Please sir, I can’t be bothered to highlight a word in your post, search Google for it, and then click the Wikipedia link. Even though that entire process takes 2 seconds, it’s a better use of my time to post a snarky reply and then wait for some one else to do that for me.
We’ve certainly gone around and around about when to explain your acronyms and when not to. The general consensus seems to be that around here you should not be writing for an audience of experts, but rather an audience of curious people for whom your topic is not in their wheelhouse.
As the person who triggered your complaint I see exactly the same issue when it comes to pop-culture references. Of course the OP knows who Boomhauer is. But a LOT of his readers will probably not. Either 50 people can individually look it up, or one person (the OP) can post a reference.
My complaint was not aimed at “Oh noes, I’m too lazy to look it up.” As you rightly say, I could probably have googled as quickly as I posted. But that would not teach the OP anything.
My comment was aimed at reminding the OP to think when posting and consider that the context in his head is not the same as that in all of his audience’s head. Posting an OP is different from posting a response. You have an obligation to write a relevant title that matches your OP and you have an obligation to lay out some background and explain things that might be obvious to you, but may not be obvious to your audience.
At least you have those obligations if you expect to get a quality set of responses.
King of the Hill was a wildly popular tv show. I think you’d rightly be annoyed if someone demand that an OP explain that the Beatles were a rock band from Liverpool every time they’re mentioned in a thread. Or to paste the definition of a word that isn’t in the top 500 in usage. The thread wasn’t some esoteric topic and I stand by that it’s on you to correct your own, minor, ignorance.
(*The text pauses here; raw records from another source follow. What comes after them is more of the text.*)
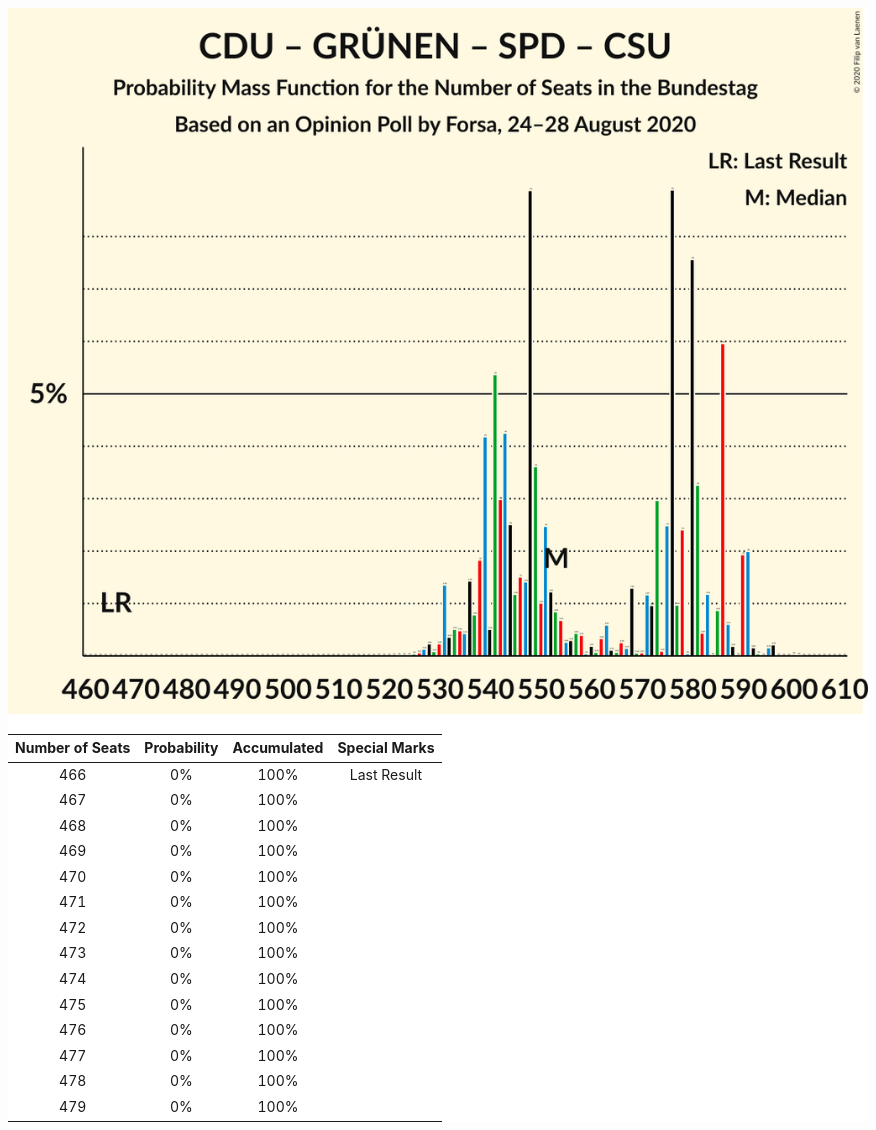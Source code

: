 ![Graph with seats probability mass function not yet produced](2020-08-28-Forsa-coalitions-seats-pmf-cdu–grünen–spd–csu.png "Seats Probability Mass Function")

| Number of Seats | Probability | Accumulated | Special Marks |
|:---------------:|:-----------:|:-----------:|:-------------:|
| 466 | 0% | 100% | Last Result |
| 467 | 0% | 100% |  |
| 468 | 0% | 100% |  |
| 469 | 0% | 100% |  |
| 470 | 0% | 100% |  |
| 471 | 0% | 100% |  |
| 472 | 0% | 100% |  |
| 473 | 0% | 100% |  |
| 474 | 0% | 100% |  |
| 475 | 0% | 100% |  |
| 476 | 0% | 100% |  |
| 477 | 0% | 100% |  |
| 478 | 0% | 100% |  |
| 479 | 0% | 100% |  |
You also could have posted a cite yourself, if it wasn’t about laziness.
Oh wow, I wasn’t aware. Thank you for that valuable information. In the future I’ll be sure to include links to explanations for everything that wasn’t as popular as the Beatles.
My mistake, I assumed enough people on here knew who Boomhauer was (is? there’s a new season starting). What kind of lame things were people doing in the 90s, instead of watching King of the Hill? Playing Tamagotchi while tripping over their JNCO jeans?
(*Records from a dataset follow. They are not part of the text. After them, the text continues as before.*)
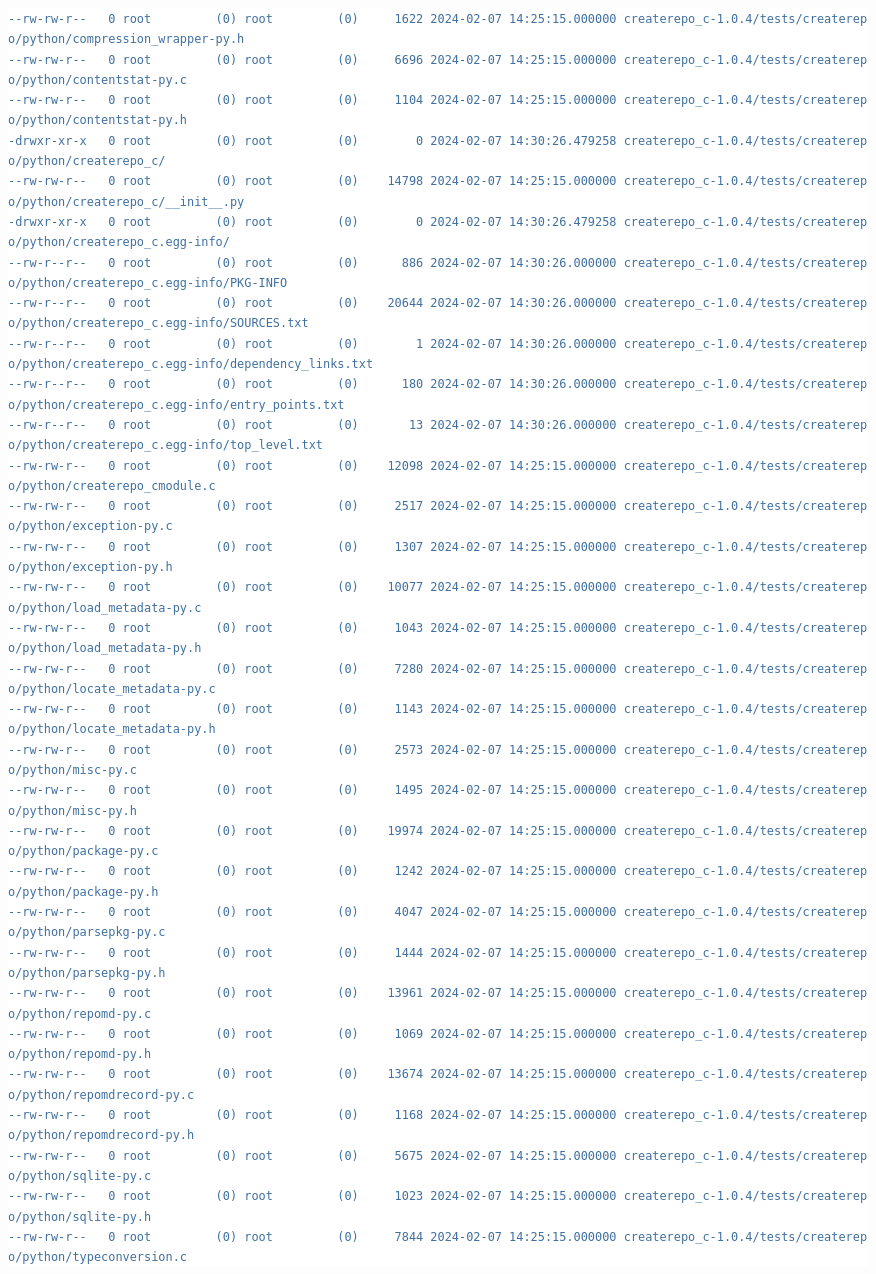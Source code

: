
 ```diff
--rw-rw-r--   0 root         (0) root         (0)     1622 2024-02-07 14:25:15.000000 createrepo_c-1.0.4/tests/createrepo/python/compression_wrapper-py.h
--rw-rw-r--   0 root         (0) root         (0)     6696 2024-02-07 14:25:15.000000 createrepo_c-1.0.4/tests/createrepo/python/contentstat-py.c
--rw-rw-r--   0 root         (0) root         (0)     1104 2024-02-07 14:25:15.000000 createrepo_c-1.0.4/tests/createrepo/python/contentstat-py.h
-drwxr-xr-x   0 root         (0) root         (0)        0 2024-02-07 14:30:26.479258 createrepo_c-1.0.4/tests/createrepo/python/createrepo_c/
--rw-rw-r--   0 root         (0) root         (0)    14798 2024-02-07 14:25:15.000000 createrepo_c-1.0.4/tests/createrepo/python/createrepo_c/__init__.py
-drwxr-xr-x   0 root         (0) root         (0)        0 2024-02-07 14:30:26.479258 createrepo_c-1.0.4/tests/createrepo/python/createrepo_c.egg-info/
--rw-r--r--   0 root         (0) root         (0)      886 2024-02-07 14:30:26.000000 createrepo_c-1.0.4/tests/createrepo/python/createrepo_c.egg-info/PKG-INFO
--rw-r--r--   0 root         (0) root         (0)    20644 2024-02-07 14:30:26.000000 createrepo_c-1.0.4/tests/createrepo/python/createrepo_c.egg-info/SOURCES.txt
--rw-r--r--   0 root         (0) root         (0)        1 2024-02-07 14:30:26.000000 createrepo_c-1.0.4/tests/createrepo/python/createrepo_c.egg-info/dependency_links.txt
--rw-r--r--   0 root         (0) root         (0)      180 2024-02-07 14:30:26.000000 createrepo_c-1.0.4/tests/createrepo/python/createrepo_c.egg-info/entry_points.txt
--rw-r--r--   0 root         (0) root         (0)       13 2024-02-07 14:30:26.000000 createrepo_c-1.0.4/tests/createrepo/python/createrepo_c.egg-info/top_level.txt
--rw-rw-r--   0 root         (0) root         (0)    12098 2024-02-07 14:25:15.000000 createrepo_c-1.0.4/tests/createrepo/python/createrepo_cmodule.c
--rw-rw-r--   0 root         (0) root         (0)     2517 2024-02-07 14:25:15.000000 createrepo_c-1.0.4/tests/createrepo/python/exception-py.c
--rw-rw-r--   0 root         (0) root         (0)     1307 2024-02-07 14:25:15.000000 createrepo_c-1.0.4/tests/createrepo/python/exception-py.h
--rw-rw-r--   0 root         (0) root         (0)    10077 2024-02-07 14:25:15.000000 createrepo_c-1.0.4/tests/createrepo/python/load_metadata-py.c
--rw-rw-r--   0 root         (0) root         (0)     1043 2024-02-07 14:25:15.000000 createrepo_c-1.0.4/tests/createrepo/python/load_metadata-py.h
--rw-rw-r--   0 root         (0) root         (0)     7280 2024-02-07 14:25:15.000000 createrepo_c-1.0.4/tests/createrepo/python/locate_metadata-py.c
--rw-rw-r--   0 root         (0) root         (0)     1143 2024-02-07 14:25:15.000000 createrepo_c-1.0.4/tests/createrepo/python/locate_metadata-py.h
--rw-rw-r--   0 root         (0) root         (0)     2573 2024-02-07 14:25:15.000000 createrepo_c-1.0.4/tests/createrepo/python/misc-py.c
--rw-rw-r--   0 root         (0) root         (0)     1495 2024-02-07 14:25:15.000000 createrepo_c-1.0.4/tests/createrepo/python/misc-py.h
--rw-rw-r--   0 root         (0) root         (0)    19974 2024-02-07 14:25:15.000000 createrepo_c-1.0.4/tests/createrepo/python/package-py.c
--rw-rw-r--   0 root         (0) root         (0)     1242 2024-02-07 14:25:15.000000 createrepo_c-1.0.4/tests/createrepo/python/package-py.h
--rw-rw-r--   0 root         (0) root         (0)     4047 2024-02-07 14:25:15.000000 createrepo_c-1.0.4/tests/createrepo/python/parsepkg-py.c
--rw-rw-r--   0 root         (0) root         (0)     1444 2024-02-07 14:25:15.000000 createrepo_c-1.0.4/tests/createrepo/python/parsepkg-py.h
--rw-rw-r--   0 root         (0) root         (0)    13961 2024-02-07 14:25:15.000000 createrepo_c-1.0.4/tests/createrepo/python/repomd-py.c
--rw-rw-r--   0 root         (0) root         (0)     1069 2024-02-07 14:25:15.000000 createrepo_c-1.0.4/tests/createrepo/python/repomd-py.h
--rw-rw-r--   0 root         (0) root         (0)    13674 2024-02-07 14:25:15.000000 createrepo_c-1.0.4/tests/createrepo/python/repomdrecord-py.c
--rw-rw-r--   0 root         (0) root         (0)     1168 2024-02-07 14:25:15.000000 createrepo_c-1.0.4/tests/createrepo/python/repomdrecord-py.h
--rw-rw-r--   0 root         (0) root         (0)     5675 2024-02-07 14:25:15.000000 createrepo_c-1.0.4/tests/createrepo/python/sqlite-py.c
--rw-rw-r--   0 root         (0) root         (0)     1023 2024-02-07 14:25:15.000000 createrepo_c-1.0.4/tests/createrepo/python/sqlite-py.h
--rw-rw-r--   0 root         (0) root         (0)     7844 2024-02-07 14:25:15.000000 createrepo_c-1.0.4/tests/createrepo/python/typeconversion.c
```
A bunch of folks were concerned with careers, having babies, buying homes, worrying about the state of the world and their 401Ks.
Not watching cartoons on TV the teens were watching.
I love King of the Hill. Now. But I don’t watch enough to be familiar with all aspects. Or care enough to investigate more than a cursory look. At the moment. I knew who you meant and that’s all.
I know that was a rhetorical question but I’ll answer anyway, to illustrate the fact that you really shouldn’t assume everyone’s background is so similar to yours that they should know the same things.
I was living in Jakarta, Indonesia, then Maputo, Mozambique. I was pretty much cut off from Western popular culture, but most likely I know a helluva lot more about Indonesian and Mozambican 20th century history than you do.
I don’t know.
I know 9/11 threw the world into chaos. I had a baby that very day, so I got a double dose of the chaos.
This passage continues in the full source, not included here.